A day of big bites

Number of anglers enjoy two-bag day

Denny Brauer

STOCKTON, Ca. — The weigh-in process for the TroKar Duel in the Delta starts with a simple question when the anglers pull up at the dock at Weber Point Park.

"How many bags you need?"

One weigh-in bag is for smaller fish, any additional bag is for a fish over 5 pounds.

Today, finally, was a multiple-bag day for many of the anglers competing in the Elite Series event on the California Delta.

As the first flight of boats pulled in this afternoon, it was obvious that the BASS weigh-in helpers were going to run short of bags. Chad Griffin, two bags. Clark Reehm, two bags. Greg Hackney, two bags. Greg Vinson, Shaw Grigsby, Gary Klein, Rick Morris, Scott Rook, Derek Remitz, Stephen Browning, Skeet Reese, all two bags.

It was part of a barrage of bigger largemouth that tripled the cut weight from yesterday, and finally gave the field a peek at what the California Delta is known for.

"The big ones bit today," Iaconelli deadpanned.

The difference from today to yesterday, according to an equally deadpan Grigsby after putting 18-14 on the scales: "It rained, man."

Iaconelli, more than any other of the 93 anglers working today to make the 47-man cut, would know about the quality of the bite Friday vs. Day One.

After hooking 20 fish Thursday and confidently declaring that he felt like he had a pattern and two key locations figured out, the New Jersey native hooked 18 fish on Day Two and weighed in the heaviest bag of the day with 25 pounds, 12 ounces, nearly doubling his Day One output.

"I feel like I'm on a spot with a lot of fish, but I didn't have any big bites yesterday," Iaconelli said. "These fish are pre-spawn: they're moving up. This place, man, one fish here can change the lead. There are 10-, 12-pounder swimming out there."

Alabama pro Greg Vinson came closest to clipping the 10-pound mark today, weighing in an 8-10 to take over the tournament's big-bass lead and catapult from 26th place to seventh, but Arkansas' Scott Rook made the biggest move based on big fish.

Rook, who was out of the top 50 after a Day One haul of only 4-7, bagged 25-11 to land in the top 10, thanks largely to a pair of hawgs that went roughly 7 and 8 pounds apiece.

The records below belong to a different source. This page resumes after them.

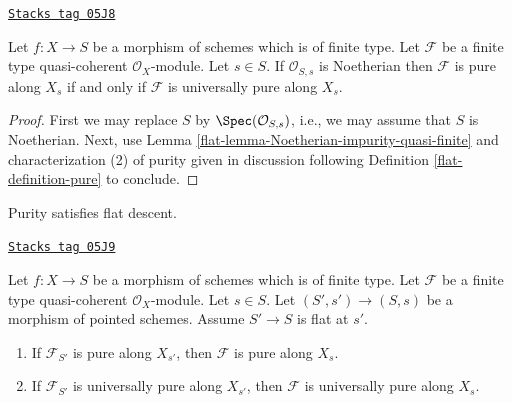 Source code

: \begin{lemma}
\label{flat-lemma-Noetherian-base-change}
\href{https://stacks.math.columbia.edu/tag/05J8}{\texttt{Stacks tag 05J8}}

Let $f : X \to S$ be a morphism of schemes which is of finite type.
Let $\mathcal{F}$ be a finite type quasi-coherent $\mathcal{O}_X$-module.
Let $s \in S$. If $\mathcal{O}_{S, s}$ is Noetherian then
$\mathcal{F}$ is pure along $X_s$ if and only if $\mathcal{F}$
is universally pure along $X_s$.
\end{lemma}

\begin{proof}

First we may replace $S$ by $\Spec(\mathcal{O}_{S, s})$, i.e.,
we may assume that $S$ is Noetherian. Next, use
Lemma \ref{flat-lemma-Noetherian-impurity-quasi-finite}
and characterization (2) of purity given in discussion following
Definition \ref{flat-definition-pure}
to conclude.
\end{proof}

Purity satisfies flat descent.

\begin{lemma}
\label{flat-lemma-flat-descend-pure}
\href{https://stacks.math.columbia.edu/tag/05J9}{\texttt{Stacks tag 05J9}}

Let $f : X \to S$ be a morphism of schemes which is of finite type.
Let $\mathcal{F}$ be a finite type quasi-coherent $\mathcal{O}_X$-module.
Let $s \in S$. Let $(S', s') \to (S, s)$ be a morphism of pointed schemes.
Assume $S' \to S$ is flat at $s'$.
\begin{enumerate}
\item If $\mathcal{F}_{S'}$ is pure along $X_{s'}$,
then $\mathcal{F}$ is pure along $X_s$.
\item If $\mathcal{F}_{S'}$ is universally pure along $X_{s'}$,
then $\mathcal{F}$ is universally pure along $X_s$.
\end{enumerate}
\end{lemma}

"You can fall behind here and get caught up real quick because of fish like that," said Rook, who fished spots today that he fished in practice, but on a different tide. "The tide here might have moved the fish I found in practice, but I didn't figure that out yesterday. And they didn't bite at one time, either. I had to work all day."

That was a change from Day One, when many of the anglers in the top 20 caught the majority of their fish in a fairly constricted 3-hour window after the late-morning tide change. John Crews, who stood at the holding tanks 5 minutes before weighing in one of the biggest pairs of the day, shaking his head at the number of 5-plus-pounders being weighed , culled only one fish all day and had six bites.

"It's not like I'm getting 100 bites," Crews said. "It's not fast and furious, at least not in the area I'm fishing. I had to work pretty much all day. It's a grind, but, I think there are more big fish out there."

And Day Two leader Stephen Browning, who entered the day 2-3 ahead of Dave Wolak, seems to be on them as much as anybody. Browning was admittedly surprised to find out that his biggest fish was a 7-9, but he nonetheless increased his lead to just over 5 pounds over Iaconelli.

"I'm shocked," Browning said. "I guess I'm getting confused on my 5s and 7s. I'm not judging them very well this week, but that's great as long as I'm misjudging them in the right direction. These guys are pushing hard, but I have to stay ahead of 'em. This place is known for big fish, and tomorrow would be a great day to catch a big sack."